Project Goal: To encourage businesses in Palmerston North to welcome the talents and contributions that people living with disability bring to the workplace.
Tautoko Support Services offers disability support services across the lower and central North Island and the Nelson/Marlborough regions. Through our service ‘Options’, based in Palmerston North, we provide individually tailored services to people living with disability across five regions. Options’ main purpose is to support disabled people to take the lead in their own lives as they connect to new opportunities in the community where their talents and contributions are valued.
Our project, sponsored by the Making a Difference Fund was to challenge Palmerston North businesses and organisations to think creatively about how they can become more inclusive and welcoming, in a way that enables reciprocal relationships to be developed with disabled people.
This was done by working with people supported by Options to come up with their own campaign, which consisted of a video presentation, highlighting local positive stories of disabled people and businesses working together. Individuals support by Options also outlined ways in which businesses could connect with them in order to assist them with their project or employment goal. The presentations were offered to businesses and organisations. The resources continue to be used by Options to support and encourage businesses and employers to see the benefits of inclusive practices.
Primary Project Objectives
- People supported by Options develop their own presentation to change attitudes and behaviours toward disabled people, with a focus on inclusion in the workforce.
- Develop resources to change employer attitudes around including disabled people in their workforce and encourage inclusive practices in their business or organisation.
- To create new opportunities for people supported by Options to connect with a business or organisation.
- An increase in positive relationships between disabled people and business community members.
- Palmerston North local business community become more aware of ways that they can be more responsive and welcoming to disabled people.
- Disabled people are viewed as having a great deal of potential in the workforce.
- Positive stories are collected and shared.
- A focus a group was held to identify common themes :
- People want better customer service-to be spoken to in a respectful manner, and to be seen as equals.
- While paid employment was the goal, volunteering was also a something they felt they could offer.
- Several people wanted a person to mentor them regarding an interest they had, or help promote their micro business.
- A video was made with businesses who had formed positive
reciprocal relationships with disabled people telling their story.
- Identified where people’s talents and goals could be welcomed.
- Employers and businesses were offered the chance to be involved in this project. We tapped into individual staff networks, business networks and participated in employment and transitions expos. We also promoted the project with the Community Services Council, Palmerston North City Council and at the Economic Well-Being Hui.
- We used a variety of strategies to connect people and to promote their talents and skills such as: facilitating one-to-one contact with businesses, providing a short video presentation and telling individual stories.
Success Factors so far
- Disabled people have taken a key role in the project.
- Growth of confidence in the people involved in the project.
- New connections have been made between project participants and business community.
- Video produced and offered to businesses and video clips on Options’ website (www.options.org.nz).
- 500 postcards produced and being distributed.
- Promotion of the project through; Options’ website, the local FLAX newsletter, local expo’s on employment and transition.

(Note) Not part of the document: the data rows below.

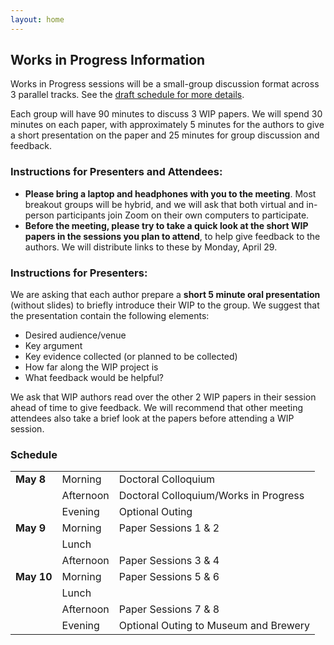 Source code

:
 ```yaml
---
layout: home
---
```


## Works in Progress Information

Works in Progress sessions will be a small-group discussion format across 3 parallel tracks. See the [draft schedule for more details](https://docs.google.com/spreadsheets/d/11lqVKBmU--dPR0-1qv7mEu6_HNK9WPGvT89Kg8-7Nsg/edit?usp=sharing).

Each group will have 90 minutes to discuss 3 WIP papers. We will spend 30 minutes on each paper, with approximately 5 minutes for the authors to give a short presentation on the paper and 25 minutes for group discussion and feedback. 

### Instructions for Presenters and Attendees:
* **Please bring a laptop and headphones with you to the meeting**. Most breakout groups will be hybrid, and we will ask that both virtual and in-person participants join Zoom on their own computers to participate. 
* **Before the meeting, please try to take a quick look at the short WIP papers in the sessions you plan to attend**, to help give feedback to the authors. We will distribute links to these by Monday, April 29.

### Instructions for Presenters: 
We are asking that each author prepare a **short 5 minute oral presentation** (without slides) to briefly introduce their WIP to the group. We suggest that the presentation contain the following elements:
* Desired audience/venue
* Key argument
* Key evidence collected (or planned to be collected)
* How far along the WIP project is
* What feedback would be helpful?

We ask that WIP authors read over the other 2 WIP papers in their session ahead of time to give feedback. We will recommend that other meeting attendees also take a brief look at the papers before attending a  WIP session. 

### Schedule

|            	|           	|                                       	|
|------------	|-----------	|---------------------------------------	|
| **May 8**  	| Morning   	| Doctoral Colloquium                   	|
|            	| Afternoon 	| Doctoral Colloquium/Works in Progress 	|
|            	| Evening   	| Optional Outing                       	|
| **May 9**  	| Morning   	| Paper Sessions 1 & 2                  	|
|            	| Lunch     	|                      	                  |
|            	| Afternoon 	| Paper Sessions 3 & 4                  	|
| **May 10** 	| Morning   	| Paper Sessions 5 & 6                  	|
|            	| Lunch     	|                                       	|
|            	| Afternoon 	| Paper Sessions 7 & 8                  	|
|            	| Evening   	| Optional Outing to Museum and Brewery 	|
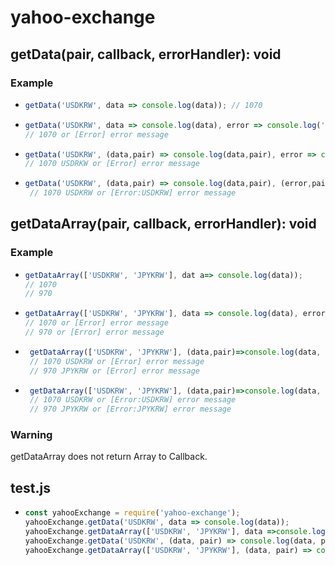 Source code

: # yahoo-exchange
## getData(pair, callback, errorHandler): void
### Example
* ``` javascript
  getData('USDKRW', data => console.log(data)); // 1070
  ```
* ``` javascript
  getData('USDKRW', data => console.log(data), error => console.log('[Error]' + error));
  // 1070 or [Error] error message
  ```
* ``` javascript
  getData('USDKRW', (data,pair) => console.log(data,pair), error => console.log('[Error]' + error));
  // 1070 USDRKW or [Error] error message
  ```
* ``` javascript
  getData('USDKRW', (data,pair) => console.log(data,pair), (error,pair) => console.log(`[Error:${pair}]${error}`));
   // 1070 USDKRW or [Error:USDKRW] error message
  ```
## getDataArray(pair, callback, errorHandler): void
### Example
* ``` javascript
  getDataArray(['USDKRW', 'JPYKRW'], dat a=> console.log(data));
  // 1070
  // 970
  ```
* ``` javascript
  getDataArray(['USDKRW', 'JPYKRW'], data => console.log(data), error => console.log('[Error]' + error));
  // 1070 or [Error] error message
  // 970 or [Error] error message
  ```
* ``` javascript
   getDataArray(['USDKRW', 'JPYKRW'], (data,pair)=>console.log(data, pair)), error => console.log('[Error]' + error));
   // 1070 USDKRW or [Error] error message
   // 970 JPYKRW or [Error] error message
  ```
* ``` javascript
   getDataArray(['USDKRW', 'JPYKRW'], (data,pair)=>console.log(data, pair)), (error,pair) => console.log(`[Error:${pair}]${error}`));
   // 1070 USDKRW or [Error:USDKRW] error message
   // 970 JPYKRW or [Error:JPYKRW] error message
  ```
### Warning
getDataArray does not return Array to Callback.
## test.js
* ``` javascript
  const yahooExchange = require('yahoo-exchange');
  yahooExchange.getData('USDKRW', data => console.log(data));
  yahooExchange.getDataArray(['USDKRW', 'JPYKRW'], data =>console.log(data));
  yahooExchange.getData('USDKRW', (data, pair) => console.log(data, pair));
  yahooExchange.getDataArray(['USDKRW', 'JPYKRW'], (data, pair) => console.log(data, pair));

  ```
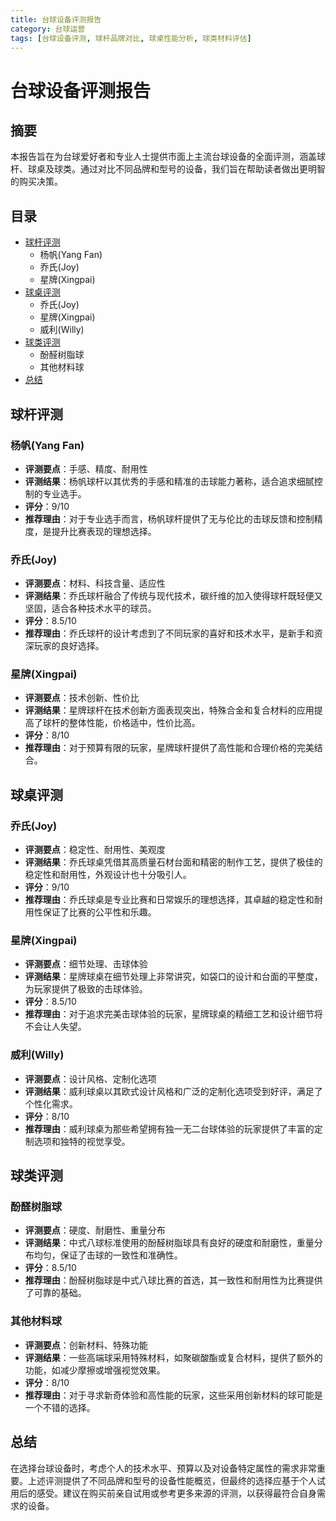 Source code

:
 ```yaml
---
title: 台球设备评测报告
category: 台球运营
tags: [台球设备评测, 球杆品牌对比, 球桌性能分析, 球类材料评估]
---
```

# 台球设备评测报告

## 摘要
本报告旨在为台球爱好者和专业人士提供市面上主流台球设备的全面评测，涵盖球杆、球桌及球类。通过对比不同品牌和型号的设备，我们旨在帮助读者做出更明智的购买决策。

## 目录
- [球杆评测](#球杆评测)
  - 杨帆(Yang Fan)
  - 乔氏(Joy)
  - 星牌(Xingpai)
- [球桌评测](#球桌评测)
  - 乔氏(Joy)
  - 星牌(Xingpai)
  - 威利(Willy)
- [球类评测](#球类评测)
  - 酚醛树脂球
  - 其他材料球
- [总结](#总结)

## 球杆评测

### 杨帆(Yang Fan)
- **评测要点**：手感、精度、耐用性
- **评测结果**：杨帆球杆以其优秀的手感和精准的击球能力著称，适合追求细腻控制的专业选手。
- **评分**：9/10
- **推荐理由**：对于专业选手而言，杨帆球杆提供了无与伦比的击球反馈和控制精度，是提升比赛表现的理想选择。

### 乔氏(Joy)
- **评测要点**：材料、科技含量、适应性
- **评测结果**：乔氏球杆融合了传统与现代技术，碳纤维的加入使得球杆既轻便又坚固，适合各种技术水平的球员。
- **评分**：8.5/10
- **推荐理由**：乔氏球杆的设计考虑到了不同玩家的喜好和技术水平，是新手和资深玩家的良好选择。

### 星牌(Xingpai)
- **评测要点**：技术创新、性价比
- **评测结果**：星牌球杆在技术创新方面表现突出，特殊合金和复合材料的应用提高了球杆的整体性能，价格适中，性价比高。
- **评分**：8/10
- **推荐理由**：对于预算有限的玩家，星牌球杆提供了高性能和合理价格的完美结合。

## 球桌评测

### 乔氏(Joy)
- **评测要点**：稳定性、耐用性、美观度
- **评测结果**：乔氏球桌凭借其高质量石材台面和精密的制作工艺，提供了极佳的稳定性和耐用性，外观设计也十分吸引人。
- **评分**：9/10
- **推荐理由**：乔氏球桌是专业比赛和日常娱乐的理想选择，其卓越的稳定性和耐用性保证了比赛的公平性和乐趣。

### 星牌(Xingpai)
- **评测要点**：细节处理、击球体验
- **评测结果**：星牌球桌在细节处理上非常讲究，如袋口的设计和台面的平整度，为玩家提供了极致的击球体验。
- **评分**：8.5/10
- **推荐理由**：对于追求完美击球体验的玩家，星牌球桌的精细工艺和设计细节将不会让人失望。

### 威利(Willy)
- **评测要点**：设计风格、定制化选项
- **评测结果**：威利球桌以其欧式设计风格和广泛的定制化选项受到好评，满足了个性化需求。
- **评分**：8/10
- **推荐理由**：威利球桌为那些希望拥有独一无二台球体验的玩家提供了丰富的定制选项和独特的视觉享受。

## 球类评测

### 酚醛树脂球
- **评测要点**：硬度、耐磨性、重量分布
- **评测结果**：中式八球标准使用的酚醛树脂球具有良好的硬度和耐磨性，重量分布均匀，保证了击球的一致性和准确性。
- **评分**：8.5/10
- **推荐理由**：酚醛树脂球是中式八球比赛的首选，其一致性和耐用性为比赛提供了可靠的基础。

### 其他材料球
- **评测要点**：创新材料、特殊功能
- **评测结果**：一些高端球采用特殊材料，如聚碳酸酯或复合材料，提供了额外的功能，如减少摩擦或增强视觉效果。
- **评分**：8/10
- **推荐理由**：对于寻求新奇体验和高性能的玩家，这些采用创新材料的球可能是一个不错的选择。

## 总结
在选择台球设备时，考虑个人的技术水平、预算以及对设备特定属性的需求非常重要。上述评测提供了不同品牌和型号的设备性能概览，但最终的选择应基于个人试用后的感受。建议在购买前亲自试用或参考更多来源的评测，以获得最符合自身需求的设备。
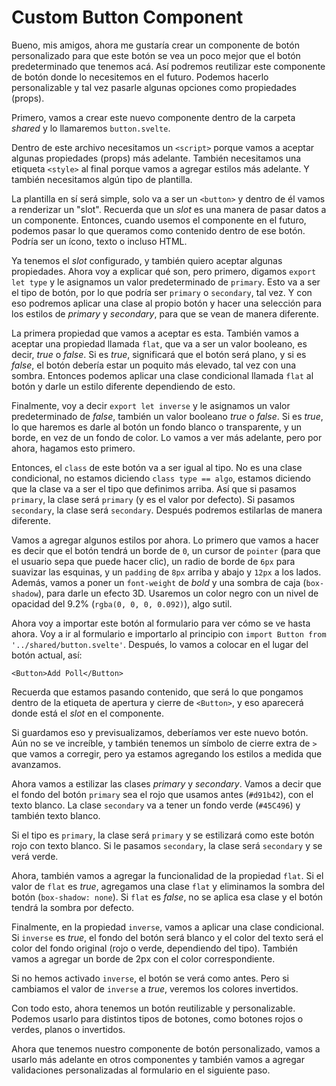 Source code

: # Custom Button Component

Bueno, mis amigos, ahora me gustaría crear un componente de botón personalizado para que este botón se vea un poco mejor que el botón predeterminado que tenemos acá. Así podremos reutilizar este componente de botón donde lo necesitemos en el futuro. Podemos hacerlo personalizable y tal vez pasarle algunas opciones como propiedades (props).

Primero, vamos a crear este nuevo componente dentro de la carpeta *shared* y lo llamaremos `button.svelte`. 

Dentro de este archivo necesitamos un `<script>` porque vamos a aceptar algunas propiedades (props) más adelante. También necesitamos una etiqueta `<style>` al final porque vamos a agregar estilos más adelante. Y también necesitamos algún tipo de plantilla.

La plantilla en sí será simple, solo va a ser un `<button>` y dentro de él vamos a renderizar un "slot". Recuerda que un *slot* es una manera de pasar datos a un componente. Entonces, cuando usemos el componente en el futuro, podemos pasar lo que queramos como contenido dentro de ese botón. Podría ser un ícono, texto o incluso HTML.

Ya tenemos el *slot* configurado, y también quiero aceptar algunas propiedades. Ahora voy a explicar qué son, pero primero, digamos `export let type` y le asignamos un valor predeterminado de `primary`. Esto va a ser el tipo de botón, por lo que podría ser `primary` o `secondary`, tal vez. Y con eso podremos aplicar una clase al propio botón y hacer una selección para los estilos de *primary* y *secondary*, para que se vean de manera diferente.

La primera propiedad que vamos a aceptar es esta. También vamos a aceptar una propiedad llamada `flat`, que va a ser un valor booleano, es decir, *true* o *false*. Si es *true*, significará que el botón será plano, y si es *false*, el botón debería estar un poquito más elevado, tal vez con una sombra. Entonces podemos aplicar una clase condicional llamada `flat` al botón y darle un estilo diferente dependiendo de esto.

Finalmente, voy a decir `export let inverse` y le asignamos un valor predeterminado de *false*, también un valor booleano *true* o *false*. Si es *true*, lo que haremos es darle al botón un fondo blanco o transparente, y un borde, en vez de un fondo de color. Lo vamos a ver más adelante, pero por ahora, hagamos esto primero.

Entonces, el `class` de este botón va a ser igual al tipo. No es una clase condicional, no estamos diciendo `class type == algo`, estamos diciendo que la clase va a ser el tipo que definimos arriba. Así que si pasamos `primary`, la clase será `primary` (y es el valor por defecto). Si pasamos `secondary`, la clase será `secondary`. Después podremos estilarlas de manera diferente.

Vamos a agregar algunos estilos por ahora. Lo primero que vamos a hacer es decir que el botón tendrá un borde de `0`, un cursor de `pointer` (para que el usuario sepa que puede hacer clic), un radio de borde de `6px` para suavizar las esquinas, y un `padding` de `8px` arriba y abajo y `12px` a los lados. Además, vamos a poner un `font-weight` de *bold* y una sombra de caja (`box-shadow`), para darle un efecto 3D. Usaremos un color negro con un nivel de opacidad del 9.2% (`rgba(0, 0, 0, 0.092)`), algo sutil.

Ahora voy a importar este botón al formulario para ver cómo se ve hasta ahora. Voy a ir al formulario e importarlo al principio con `import Button from '../shared/button.svelte'`. Después, lo vamos a colocar en el lugar del botón actual, así:

```svelte
<Button>Add Poll</Button>
```

Recuerda que estamos pasando contenido, que será lo que pongamos dentro de la etiqueta de apertura y cierre de `<Button>`, y eso aparecerá donde está el *slot* en el componente.

Si guardamos eso y previsualizamos, deberíamos ver este nuevo botón. Aún no se ve increíble, y también tenemos un símbolo de cierre extra de `>` que vamos a corregir, pero ya estamos agregando los estilos a medida que avanzamos.

Ahora vamos a estilizar las clases *primary* y *secondary*. Vamos a decir que el fondo del botón `primary` sea el rojo que usamos antes (`#d91b42`), con el texto blanco. La clase `secondary` va a tener un fondo verde (`#45C496`) y también texto blanco.

Si el tipo es `primary`, la clase será `primary` y se estilizará como este botón rojo con texto blanco. Si le pasamos `secondary`, la clase será `secondary` y se verá verde.

Ahora, también vamos a agregar la funcionalidad de la propiedad `flat`. Si el valor de `flat` es *true*, agregamos una clase `flat` y eliminamos la sombra del botón (`box-shadow: none`). Si `flat` es *false*, no se aplica esa clase y el botón tendrá la sombra por defecto. 

Finalmente, en la propiedad `inverse`, vamos a aplicar una clase condicional. Si `inverse` es *true*, el fondo del botón será blanco y el color del texto será el color del fondo original (rojo o verde, dependiendo del tipo). También vamos a agregar un borde de 2px con el color correspondiente.

Si no hemos activado `inverse`, el botón se verá como antes. Pero si cambiamos el valor de `inverse` a *true*, veremos los colores invertidos.

Con todo esto, ahora tenemos un botón reutilizable y personalizable. Podemos usarlo para distintos tipos de botones, como botones rojos o verdes, planos o invertidos.

Ahora que tenemos nuestro componente de botón personalizado, vamos a usarlo más adelante en otros componentes y también vamos a agregar validaciones personalizadas al formulario en el siguiente paso.
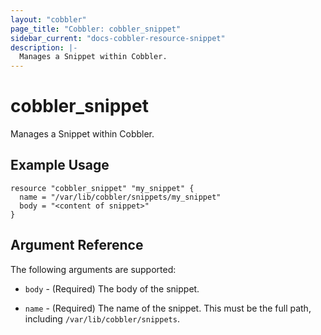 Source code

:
 ```yaml
---
layout: "cobbler"
page_title: "Cobbler: cobbler_snippet"
sidebar_current: "docs-cobbler-resource-snippet"
description: |-
  Manages a Snippet within Cobbler.
---
```


# cobbler\_snippet

Manages a Snippet within Cobbler.

## Example Usage

```
resource "cobbler_snippet" "my_snippet" {
  name = "/var/lib/cobbler/snippets/my_snippet"
  body = "<content of snippet>"
}
```

## Argument Reference

The following arguments are supported:

* `body` - (Required) The body of the snippet.

* `name` - (Required) The name of the snippet. This must be the full
  path, including `/var/lib/cobbler/snippets`.
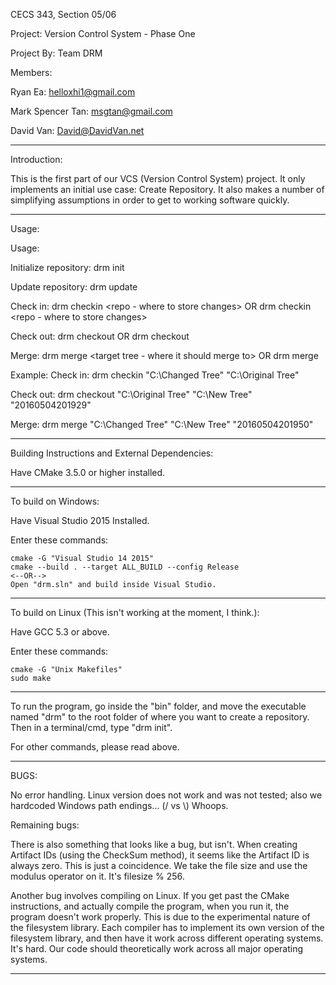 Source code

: CECS 343, Section 05/06

Project: Version Control System - Phase One

Project By: Team DRM

Members:

Ryan Ea: helloxhi1@gmail.com

Mark Spencer Tan: msgtan@gmail.com

David Van: David@DavidVan.net

--------------------------------------------------------------------------------

Introduction:

This is the first part of our VCS (Version Control System) project. It only
implements an initial use case: Create Repository. It also makes a number of
simplifying assumptions in order to get to working software quickly.

--------------------------------------------------------------------------------

Usage:

Usage:

Initialize repository: drm init

Update repository: drm update

Check in: drm checkin <updated tree> <repo - where to store changes>
OR
drm checkin <repo - where to store changes>

Check out: drm checkout <project tree> <where to store the copy of the tree> <version>
OR
drm checkout <where to store the copy of the tree> <version>

Merge: drm merge <updated tree> <target tree - where it should merge to> <version>
OR
drm merge <updated tree> <version>

Example:
Check in: drm checkin "C:\Changed Tree" "C:\Original Tree"

Check out: drm checkout "C:\Original Tree" "C:\New Tree" "20160504201929"

Merge: drm merge "C:\Changed Tree" "C:\New Tree" "20160504201950"

--------------------------------------------------------------------------------

Building Instructions and External Dependencies:

Have CMake 3.5.0 or higher installed.

--------------------------------------------------------------------------------

To build on Windows:

Have Visual Studio 2015 Installed.

Enter these commands:

```
cmake -G "Visual Studio 14 2015"
cmake --build . --target ALL_BUILD --config Release
<--OR-->
Open "drm.sln" and build inside Visual Studio.
```

--------------------------------------------------------------------------------

To build on Linux (This isn't working at the moment, I think.):

Have GCC 5.3 or above.

Enter these commands:

```
cmake -G "Unix Makefiles"
sudo make
```

--------------------------------------------------------------------------------

To run the program, go inside the "bin" folder, and move the executable named
"drm" to the root folder of where you want to create a repository. Then in a
terminal/cmd, type "drm init".

For other commands, please read above.

--------------------------------------------------------------------------------

BUGS:

No error handling.
Linux version does not work and was not tested; also we hardcoded Windows path
endings... (/ vs \\) Whoops.

Remaining bugs:

There is also something that looks like a bug, but isn't. When creating Artifact
IDs (using the CheckSum method), it seems like the Artifact ID is always zero.
This is just a coincidence. We take the file size and use the modulus operator
on it. It's filesize % 256.

Another bug involves compiling on Linux. If you get past the CMake instructions,
and actually compile the program, when you run it, the program doesn't work
properly. This is due to the experimental nature of the filesystem library.
Each compiler has to implement its own version of the filesystem library, and
then have it work across different operating systems. It's hard. Our code should
theoretically work across all major operating systems.

--------------------------------------------------------------------------------
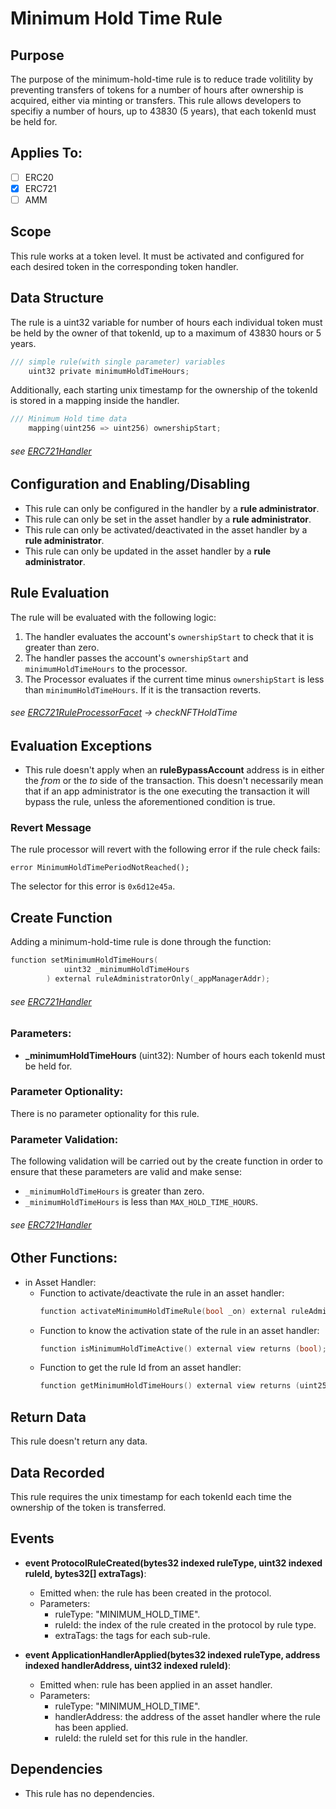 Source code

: # Minimum Hold Time Rule

## Purpose

The purpose of the minimum-hold-time rule is to reduce trade volitility by preventing transfers of tokens for a number of hours after ownership is acquired, either via minting or transfers. This rule allows developers to specifiy a number of hours, up to 43830 (5 years), that each tokenId must be held for.  

## Applies To:

- [ ] ERC20
- [x] ERC721
- [ ] AMM

## Scope 

This rule works at a token level. It must be activated and configured for each desired token in the corresponding token handler.

## Data Structure

The rule is a uint32 variable for number of hours each individual token must be held by the owner of that tokenId, up to a maximum of 43830 hours or 5 years. 

```c
/// simple rule(with single parameter) variables
    uint32 private minimumHoldTimeHours;
```

Additionally, each starting unix timestamp for the ownership of the tokenId is stored in a mapping inside the handler. 

```c
/// Minimum Hold time data
    mapping(uint256 => uint256) ownershipStart;
```
###### *see [ERC721Handler](../../../src/client/token/ERC721/ProtocolERC721Handler.sol)*


## Configuration and Enabling/Disabling
- This rule can only be configured in the handler by a **rule administrator**.
- This rule can only be set in the asset handler by a **rule administrator**.
- This rule can only be activated/deactivated in the asset handler by a **rule administrator**.
- This rule can only be updated in the asset handler by a **rule administrator**.


## Rule Evaluation

The rule will be evaluated with the following logic:

1. The handler evaluates the account's `ownershipStart` to check that it is greater than zero.
2. The handler passes the account's `ownershipStart` and `minimumHoldTimeHours` to the processor. 
3. The Processor evaluates if the current time minus `ownershipStart` is less than `minimumHoldTimeHours`. If it is the transaction reverts.

###### *see [ERC721RuleProcessorFacet](../../../src/protocol/economic/ruleProcessor/ERC721RuleProcessorFacet.sol) -> checkNFTHoldTime*

## Evaluation Exceptions 
- This rule doesn't apply when an **ruleBypassAccount** address is in either the *from* or the *to* side of the transaction. This doesn't necessarily mean that if an app administrator is the one executing the transaction it will bypass the rule, unless the aforementioned condition is true.


### Revert Message

The rule processor will revert with the following error if the rule check fails: 

```
error MinimumHoldTimePeriodNotReached();
```

The selector for this error is `0x6d12e45a`.

## Create Function

Adding a minimum-hold-time rule is done through the function:

```c
function setMinimumHoldTimeHours(
            uint32 _minimumHoldTimeHours
        ) external ruleAdministratorOnly(_appManagerAddr);
```
###### *see [ERC721Handler](../../../src/client/token/ERC721/ProtocolERC721Handler.sol)*


### Parameters:

- **_minimumHoldTimeHours** (uint32): Number of hours each tokenId must be held for.


### Parameter Optionality:

There is no parameter optionality for this rule.  

### Parameter Validation:

The following validation will be carried out by the create function in order to ensure that these parameters are valid and make sense:

- `_minimumHoldTimeHours` is greater than zero.
- `_minimumHoldTimeHours` is less than `MAX_HOLD_TIME_HOURS`.


###### *see [ERC721Handler](../../../src/client/token/ERC721/ProtocolERC721Handler.sol)*

## Other Functions:

- in Asset Handler:
    - Function to activate/deactivate the rule in an asset handler:
        ```c
        function activateMinimumHoldTimeRule(bool _on) external ruleAdministratorOnly(appManagerAddress);
        ```
    - Function to know the activation state of the rule in an asset handler:
        ```c
        function isMinimumHoldTimeActive() external view returns (bool);
        ```
    - Function to get the rule Id from an asset handler:
        ```c
        function getMinimumHoldTimeHours() external view returns (uint256);
        ```
## Return Data

This rule doesn't return any data.

## Data Recorded

This rule requires the unix timestamp for each tokenId each time the ownership of the token is transferred.

## Events

- **event ProtocolRuleCreated(bytes32 indexed ruleType, uint32 indexed ruleId, bytes32[] extraTags)**: 
    - Emitted when: the rule has been created in the protocol.
    - Parameters:
        - ruleType: "MINIMUM_HOLD_TIME".
        - ruleId: the index of the rule created in the protocol by rule type.
        - extraTags: the tags for each sub-rule.

- **event ApplicationHandlerApplied(bytes32 indexed ruleType, address indexed handlerAddress, uint32 indexed ruleId)**:
    - Emitted when: rule has been applied in an asset handler.
    - Parameters: 
        - ruleType: "MINIMUM_HOLD_TIME".
        - handlerAddress: the address of the asset handler where the rule has been applied.
        - ruleId: the ruleId set for this rule in the handler.

## Dependencies

- This rule has no dependencies.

- Individual businesses contacted.
- The project has become part of Options operations. Information postcards, video clips and stories are currently being used to promote inclusion in employment throughout all services.
What worked, what didn’t work so well
- Unfortunately we were unable to tie the project into local business awards.
- We spent longer than anticipated working with people we support and employers to develop the video.
- Larger businesses often did not see a need to make any changes in how they currently did business.
- Owner operated or small businesses were generally more open to making a personal connection than a larger organisation. They were able to spend time asking questions and getting to know the person, and were more likely to offer work opportunities or mentoring.
- Linking people with businesses who shared similar interests worked well.
- Contacting businesses personally worked better than emails or letters.
- We will continue to develop the project to promote opportunities for people living with a disability to enjoy the benefits that come from working or making a contribution to their community.
- We will promote the project through local media.
- We will continue to offer disability and employment awareness presentations to local businesses.
- We will explore how we can further build on this project by linking in with other projects on employment.